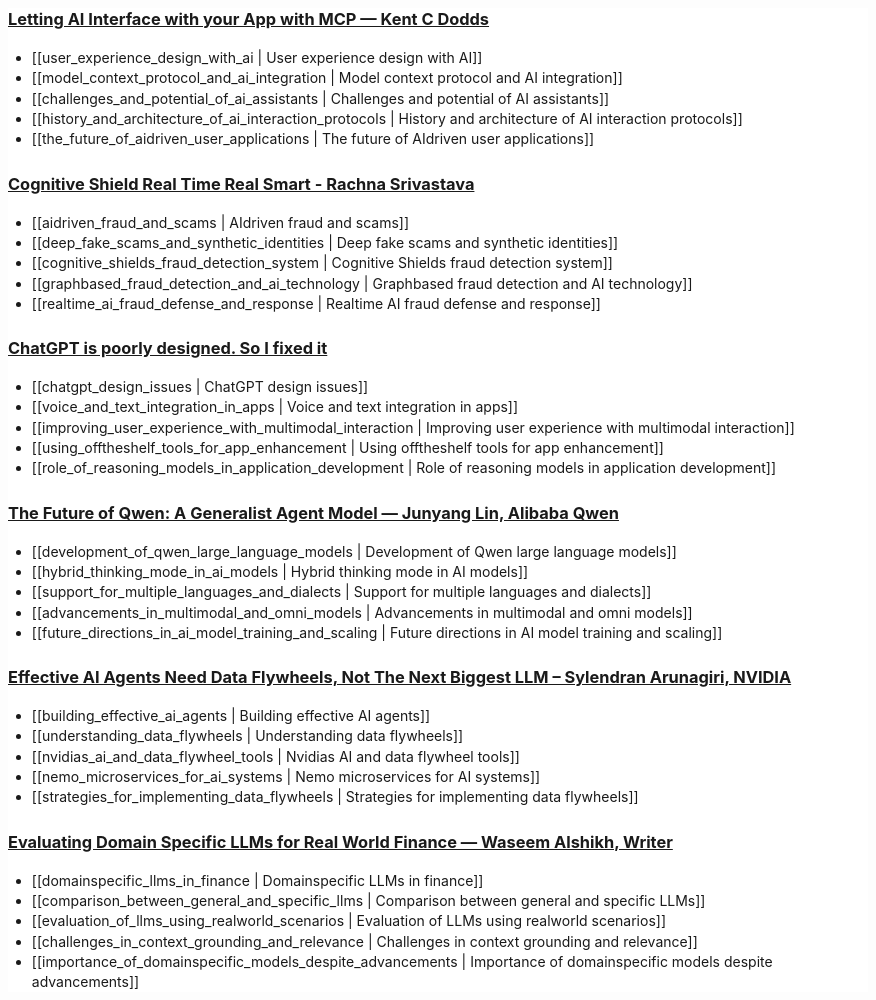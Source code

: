### [Letting AI Interface with your App with MCP — Kent C Dodds](https://www.youtube.com/watch?v=EyZiAp0pelw)
- [[user_experience_design_with_ai | User experience design with AI]]
- [[model_context_protocol_and_ai_integration | Model context protocol and AI integration]]
- [[challenges_and_potential_of_ai_assistants | Challenges and potential of AI assistants]]
- [[history_and_architecture_of_ai_interaction_protocols | History and architecture of AI interaction protocols]]
- [[the_future_of_aidriven_user_applications | The future of AIdriven user applications]]

### [Cognitive Shield Real Time Real Smart - Rachna Srivastava](https://www.youtube.com/watch?v=5_QWh4LGoxg)
- [[aidriven_fraud_and_scams | AIdriven fraud and scams]]
- [[deep_fake_scams_and_synthetic_identities | Deep fake scams and synthetic identities]]
- [[cognitive_shields_fraud_detection_system | Cognitive Shields fraud detection system]]
- [[graphbased_fraud_detection_and_ai_technology | Graphbased fraud detection and AI technology]]
- [[realtime_ai_fraud_defense_and_response | Realtime AI fraud defense and response]]

### [ChatGPT is poorly designed. So I fixed it](https://www.youtube.com/watch?v=y6L5RkEqQ8g)
- [[chatgpt_design_issues | ChatGPT design issues]]
- [[voice_and_text_integration_in_apps | Voice and text integration in apps]]
- [[improving_user_experience_with_multimodal_interaction | Improving user experience with multimodal interaction]]
- [[using_offtheshelf_tools_for_app_enhancement | Using offtheshelf tools for app enhancement]]
- [[role_of_reasoning_models_in_application_development | Role of reasoning models in application development]]

### [The Future of Qwen: A Generalist Agent Model — Junyang Lin, Alibaba Qwen](https://www.youtube.com/watch?v=b0xlsQ_6wUQ)
- [[development_of_qwen_large_language_models | Development of Qwen large language models]]
- [[hybrid_thinking_mode_in_ai_models | Hybrid thinking mode in AI models]]
- [[support_for_multiple_languages_and_dialects | Support for multiple languages and dialects]]
- [[advancements_in_multimodal_and_omni_models | Advancements in multimodal and omni models]]
- [[future_directions_in_ai_model_training_and_scaling | Future directions in AI model training and scaling]]

### [Effective AI Agents Need Data Flywheels, Not The Next Biggest LLM –  Sylendran Arunagiri, NVIDIA](https://www.youtube.com/watch?v=6lTxD_oUjXQ)
- [[building_effective_ai_agents | Building effective AI agents]]
- [[understanding_data_flywheels | Understanding data flywheels]]
- [[nvidias_ai_and_data_flywheel_tools | Nvidias AI and data flywheel tools]]
- [[nemo_microservices_for_ai_systems | Nemo microservices for AI systems]]
- [[strategies_for_implementing_data_flywheels | Strategies for implementing data flywheels]]

### [Evaluating Domain Specific LLMs for Real World Finance — Waseem Alshikh, Writer](https://www.youtube.com/watch?v=pPvoLjYj_mY)
- [[domainspecific_llms_in_finance | Domainspecific LLMs in finance]]
- [[comparison_between_general_and_specific_llms | Comparison between general and specific LLMs]]
- [[evaluation_of_llms_using_realworld_scenarios | Evaluation of LLMs using realworld scenarios]]
- [[challenges_in_context_grounding_and_relevance | Challenges in context grounding and relevance]]
- [[importance_of_domainspecific_models_despite_advancements | Importance of domainspecific models despite advancements]]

ABOUT THIS TASK
Please, without any pictures, write out exactly the lines of the listing from its first line through the line that holds "- [[using_offtheshelf_tools_for_app_enhancement |", ends included, and nothing beyond them.

SOLUTION FOR THIS EXERCISE
Source code

:### [Letting AI Interface with your App with MCP — Kent C Dodds](https://www.youtube.com/watch?v=EyZiAp0pelw)
- [[user_experience_design_with_ai | User experience design with AI]]
- [[model_context_protocol_and_ai_integration | Model context protocol and AI integration]]
- [[challenges_and_potential_of_ai_assistants | Challenges and potential of AI assistants]]
- [[history_and_architecture_of_ai_interaction_protocols | History and architecture of AI interaction protocols]]
- [[the_future_of_aidriven_user_applications | The future of AIdriven user applications]]

### [Cognitive Shield Real Time Real Smart - Rachna Srivastava](https://www.youtube.com/watch?v=5_QWh4LGoxg)
- [[aidriven_fraud_and_scams | AIdriven fraud and scams]]
- [[deep_fake_scams_and_synthetic_identities | Deep fake scams and synthetic identities]]
- [[cognitive_shields_fraud_detection_system | Cognitive Shields fraud detection system]]
- [[graphbased_fraud_detection_and_ai_technology | Graphbased fraud detection and AI technology]]
- [[realtime_ai_fraud_defense_and_response | Realtime AI fraud defense and response]]

### [ChatGPT is poorly designed. So I fixed it](https://www.youtube.com/watch?v=y6L5RkEqQ8g)
- [[chatgpt_design_issues | ChatGPT design issues]]
- [[voice_and_text_integration_in_apps | Voice and text integration in apps]]
- [[improving_user_experience_with_multimodal_interaction | Improving user experience with multimodal interaction]]
- [[using_offtheshelf_tools_for_app_enhancement | Using offtheshelf tools for app enhancement]]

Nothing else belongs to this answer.